Group pushes for predictability in the long run, tax incentives in short term

By Michael D. Shear
Washington Post staff writer
Thursday, December 3, 2009; 9:50 PM

Labor leaders, academics and executives of private companies said the government needs to provide predictability in the long run and more tax incentives in the short run if it wants to create jobs.

Speaking at a small session with Commerce Secretary Gary Locke and Christina Romer, the chairman of the Council of Economic Advisers, the group grappled for answers to the hesitance that remains among small- and mid-sized companies despite some economic improvement.

Debra Lee of BET Network said that because of layoffs last year companies skittish about hiring and have learned to do more with less, and now intend to stick with status quo.

"One of the areas I would focus on is tax incentives for companies to hire employees over the living wage," she said.

Labor leaders, including the AFL-CIO's Richard Trumka, urged immediate government spending above the levels already approved, to boost the fortunes of the lower-wage workers.

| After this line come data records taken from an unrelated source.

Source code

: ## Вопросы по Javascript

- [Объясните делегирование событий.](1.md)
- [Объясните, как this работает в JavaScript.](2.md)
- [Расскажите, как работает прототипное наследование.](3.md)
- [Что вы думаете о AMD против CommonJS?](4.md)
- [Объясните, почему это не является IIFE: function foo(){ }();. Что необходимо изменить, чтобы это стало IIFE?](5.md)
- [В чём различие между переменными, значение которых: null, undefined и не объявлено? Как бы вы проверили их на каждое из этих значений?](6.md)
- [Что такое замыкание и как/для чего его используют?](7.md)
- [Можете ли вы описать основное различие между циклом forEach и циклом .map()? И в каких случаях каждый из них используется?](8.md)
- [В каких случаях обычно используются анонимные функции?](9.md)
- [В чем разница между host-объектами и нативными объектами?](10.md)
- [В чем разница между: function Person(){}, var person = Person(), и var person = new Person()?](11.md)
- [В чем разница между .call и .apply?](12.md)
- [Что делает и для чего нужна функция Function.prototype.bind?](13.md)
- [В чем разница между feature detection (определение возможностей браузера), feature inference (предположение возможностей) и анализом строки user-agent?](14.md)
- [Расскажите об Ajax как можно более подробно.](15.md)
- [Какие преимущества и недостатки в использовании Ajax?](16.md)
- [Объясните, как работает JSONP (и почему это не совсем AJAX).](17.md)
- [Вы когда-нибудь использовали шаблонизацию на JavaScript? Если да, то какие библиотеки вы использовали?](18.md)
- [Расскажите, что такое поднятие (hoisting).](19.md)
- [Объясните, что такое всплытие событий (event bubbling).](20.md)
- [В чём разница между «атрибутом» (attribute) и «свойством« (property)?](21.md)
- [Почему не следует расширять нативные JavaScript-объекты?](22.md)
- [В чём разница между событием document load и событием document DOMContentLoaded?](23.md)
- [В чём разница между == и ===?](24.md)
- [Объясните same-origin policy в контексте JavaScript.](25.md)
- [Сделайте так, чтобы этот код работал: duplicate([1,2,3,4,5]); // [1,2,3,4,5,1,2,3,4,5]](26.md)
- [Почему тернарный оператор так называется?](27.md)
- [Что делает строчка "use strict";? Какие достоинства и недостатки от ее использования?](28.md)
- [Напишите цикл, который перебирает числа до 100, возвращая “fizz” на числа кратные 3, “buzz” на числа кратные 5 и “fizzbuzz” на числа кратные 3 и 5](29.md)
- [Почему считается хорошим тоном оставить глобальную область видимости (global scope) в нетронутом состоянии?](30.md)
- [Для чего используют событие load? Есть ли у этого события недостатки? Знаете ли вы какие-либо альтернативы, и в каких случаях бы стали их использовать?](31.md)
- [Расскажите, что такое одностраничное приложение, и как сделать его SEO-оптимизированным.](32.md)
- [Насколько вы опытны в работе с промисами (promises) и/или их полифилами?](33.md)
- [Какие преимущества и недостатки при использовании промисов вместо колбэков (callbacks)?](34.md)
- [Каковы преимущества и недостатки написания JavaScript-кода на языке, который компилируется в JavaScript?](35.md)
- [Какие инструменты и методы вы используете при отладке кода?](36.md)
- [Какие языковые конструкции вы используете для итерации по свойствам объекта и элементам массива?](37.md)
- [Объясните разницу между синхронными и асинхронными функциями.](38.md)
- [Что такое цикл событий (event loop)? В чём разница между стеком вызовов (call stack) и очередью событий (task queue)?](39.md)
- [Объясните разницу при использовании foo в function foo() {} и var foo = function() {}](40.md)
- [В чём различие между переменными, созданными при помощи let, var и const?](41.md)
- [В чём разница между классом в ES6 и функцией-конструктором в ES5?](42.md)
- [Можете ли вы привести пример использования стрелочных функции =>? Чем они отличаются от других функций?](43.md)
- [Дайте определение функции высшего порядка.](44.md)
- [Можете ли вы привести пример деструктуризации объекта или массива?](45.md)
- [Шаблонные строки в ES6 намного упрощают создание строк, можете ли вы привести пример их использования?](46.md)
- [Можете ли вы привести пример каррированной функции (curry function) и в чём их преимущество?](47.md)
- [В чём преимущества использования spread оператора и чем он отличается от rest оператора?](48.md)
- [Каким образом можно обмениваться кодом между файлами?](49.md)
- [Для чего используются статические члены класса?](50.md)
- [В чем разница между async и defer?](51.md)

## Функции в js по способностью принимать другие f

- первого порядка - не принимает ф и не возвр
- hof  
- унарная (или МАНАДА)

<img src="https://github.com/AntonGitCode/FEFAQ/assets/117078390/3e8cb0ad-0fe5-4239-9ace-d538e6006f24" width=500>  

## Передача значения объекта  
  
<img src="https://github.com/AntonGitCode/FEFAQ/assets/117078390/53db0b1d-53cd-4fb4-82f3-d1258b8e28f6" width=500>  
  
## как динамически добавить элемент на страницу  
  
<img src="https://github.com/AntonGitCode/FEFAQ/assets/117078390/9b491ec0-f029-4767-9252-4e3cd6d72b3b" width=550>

He said the government should expand unemployment assistance, food assistance and health care benefits; invest in infrastructure with American-made products; provide aid to local and state governments; and take money from the Troubled Assets Relief Fund, funnel it into community banks and have them lend to small businesses at commercial rates.

"We really think that immediate government interjection is necessary," Trumka said.

Prodded by Locke and Romer about the impact on the deficit, several participants urged the officials not to worry too much about the country's debt -- at least in the short run. Larry Mishel of the Economic Policy Institute said, "We're going to have to tolerate a substantially higher deficit in the next year or two."

And several urged the government to move aggressively to offer tax holidays, jobs tax credits and other programs that would make it cheaper for companies to hire workers.